## Assigned task
Word for word and without images, transcribe all of the records.
___ Records to process
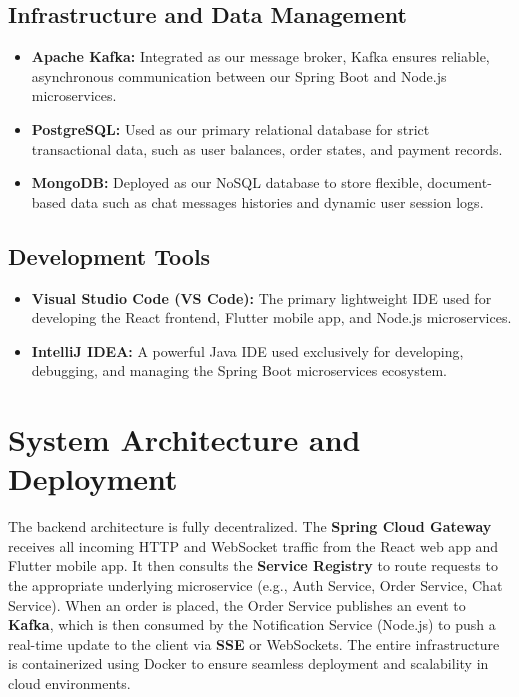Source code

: \subsection{Infrastructure and Data Management}
\begin{itemize}
    \item \textbf{Apache Kafka:} Integrated as our message broker, Kafka ensures reliable, asynchronous communication between our Spring Boot and Node.js microservices.
    \item \textbf{PostgreSQL:} Used as our primary relational database for strict transactional data, such as user balances, order states, and payment records.
    \item \textbf{MongoDB:} Deployed as our NoSQL database to store flexible, document-based data such as chat messages histories and dynamic user session logs.
\end{itemize}

\subsection{Development Tools}
\begin{itemize}
    \item \textbf{Visual Studio Code (VS Code):} The primary lightweight IDE used for developing the React frontend, Flutter mobile app, and Node.js microservices.
    \item \textbf{IntelliJ IDEA:} A powerful Java IDE used exclusively for developing, debugging, and managing the Spring Boot microservices ecosystem.
\end{itemize}

\section{System Architecture and Deployment}
The backend architecture is fully decentralized. The \textbf{Spring Cloud Gateway} receives all incoming HTTP and WebSocket traffic from the React web app and Flutter mobile app. It then consults the \textbf{Service Registry} to route requests to the appropriate underlying microservice (e.g., Auth Service, Order Service, Chat Service). When an order is placed, the Order Service publishes an event to \textbf{Kafka}, which is then consumed by the Notification Service (Node.js) to push a real-time update to the client via \textbf{SSE} or WebSockets. The entire infrastructure is containerized using Docker to ensure seamless deployment and scalability in cloud environments.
______
## Answer for this exercise
Source code

: \subsection{Infrastructure and Data Management}
\begin{itemize}
    \item \textbf{Apache Kafka:} Integrated as our message broker, Kafka ensures reliable, asynchronous communication between our Spring Boot and Node.js microservices.
    \item \textbf{PostgreSQL:} Used as our primary relational database for strict transactional data, such as user balances, order states, and payment records.
    \item \textbf{MongoDB:} Deployed as our NoSQL database to store flexible, document-based data such as chat messages histories and dynamic user session logs.
\end{itemize}

\subsection{Development Tools}
\begin{itemize}
    \item \textbf{Visual Studio Code (VS Code):} The primary lightweight IDE used for developing the React frontend, Flutter mobile app, and Node.js microservices.
    \item \textbf{IntelliJ IDEA:} A powerful Java IDE used exclusively for developing, debugging, and managing the Spring Boot microservices ecosystem.
\end{itemize}

\section{System Architecture and Deployment}
The backend architecture is fully decentralized. The \textbf{Spring Cloud Gateway} receives all incoming HTTP and WebSocket traffic from the React web app and Flutter mobile app. It then consults the \textbf{Service Registry} to route requests to the appropriate underlying microservice (e.g., Auth Service, Order Service, Chat Service). When an order is placed, the Order Service publishes an event to \textbf{Kafka}, which is then consumed by the Notification Service (Node.js) to push a real-time update to the client via \textbf{SSE} or WebSockets. The entire infrastructure is containerized using Docker to ensure seamless deployment and scalability in cloud environments.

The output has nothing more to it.